• [WHAT THIS TASK INVOLVES]: Each record should be copied exactly into the answer, and no picture should go with it.

• [MATERIAL PROVIDED]:
====
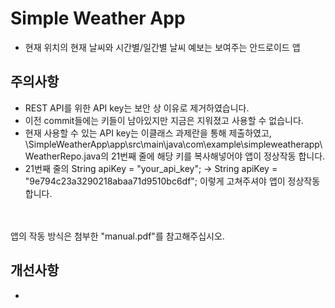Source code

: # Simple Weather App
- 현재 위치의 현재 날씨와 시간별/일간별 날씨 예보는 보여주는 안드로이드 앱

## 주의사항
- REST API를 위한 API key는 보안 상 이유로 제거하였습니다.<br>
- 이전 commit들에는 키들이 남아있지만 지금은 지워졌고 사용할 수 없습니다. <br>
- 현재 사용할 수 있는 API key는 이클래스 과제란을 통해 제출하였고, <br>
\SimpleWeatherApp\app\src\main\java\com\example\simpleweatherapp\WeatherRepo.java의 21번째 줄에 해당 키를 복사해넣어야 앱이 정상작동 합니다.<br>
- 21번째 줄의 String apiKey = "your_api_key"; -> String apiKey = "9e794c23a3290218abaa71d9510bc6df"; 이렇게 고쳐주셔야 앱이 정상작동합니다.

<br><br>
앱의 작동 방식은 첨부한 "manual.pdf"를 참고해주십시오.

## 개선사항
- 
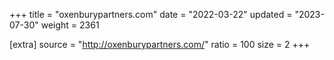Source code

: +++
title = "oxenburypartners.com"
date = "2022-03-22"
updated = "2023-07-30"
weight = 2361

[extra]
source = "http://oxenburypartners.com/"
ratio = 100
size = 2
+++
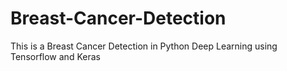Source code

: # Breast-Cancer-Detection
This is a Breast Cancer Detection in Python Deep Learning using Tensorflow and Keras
====
• [SOLUTION FOR THIS EXERCISE]:
Source code

: # Simple Weather App
- 현재 위치의 현재 날씨와 시간별/일간별 날씨 예보는 보여주는 안드로이드 앱

## 주의사항
- REST API를 위한 API key는 보안 상 이유로 제거하였습니다.<br>
- 이전 commit들에는 키들이 남아있지만 지금은 지워졌고 사용할 수 없습니다. <br>
- 현재 사용할 수 있는 API key는 이클래스 과제란을 통해 제출하였고, <br>
\SimpleWeatherApp\app\src\main\java\com\example\simpleweatherapp\WeatherRepo.java의 21번째 줄에 해당 키를 복사해넣어야 앱이 정상작동 합니다.<br>
- 21번째 줄의 String apiKey = "your_api_key"; -> String apiKey = "9e794c23a3290218abaa71d9510bc6df"; 이렇게 고쳐주셔야 앱이 정상작동합니다.

<br><br>
앱의 작동 방식은 첨부한 "manual.pdf"를 참고해주십시오.

## 개선사항
- 
Source code

: +++
title = "oxenburypartners.com"
date = "2022-03-22"
updated = "2023-07-30"
weight = 2361

[extra]
source = "http://oxenburypartners.com/"
ratio = 100
size = 2
+++
Source code

: # Breast-Cancer-Detection
This is a Breast Cancer Detection in Python Deep Learning using Tensorflow and Keras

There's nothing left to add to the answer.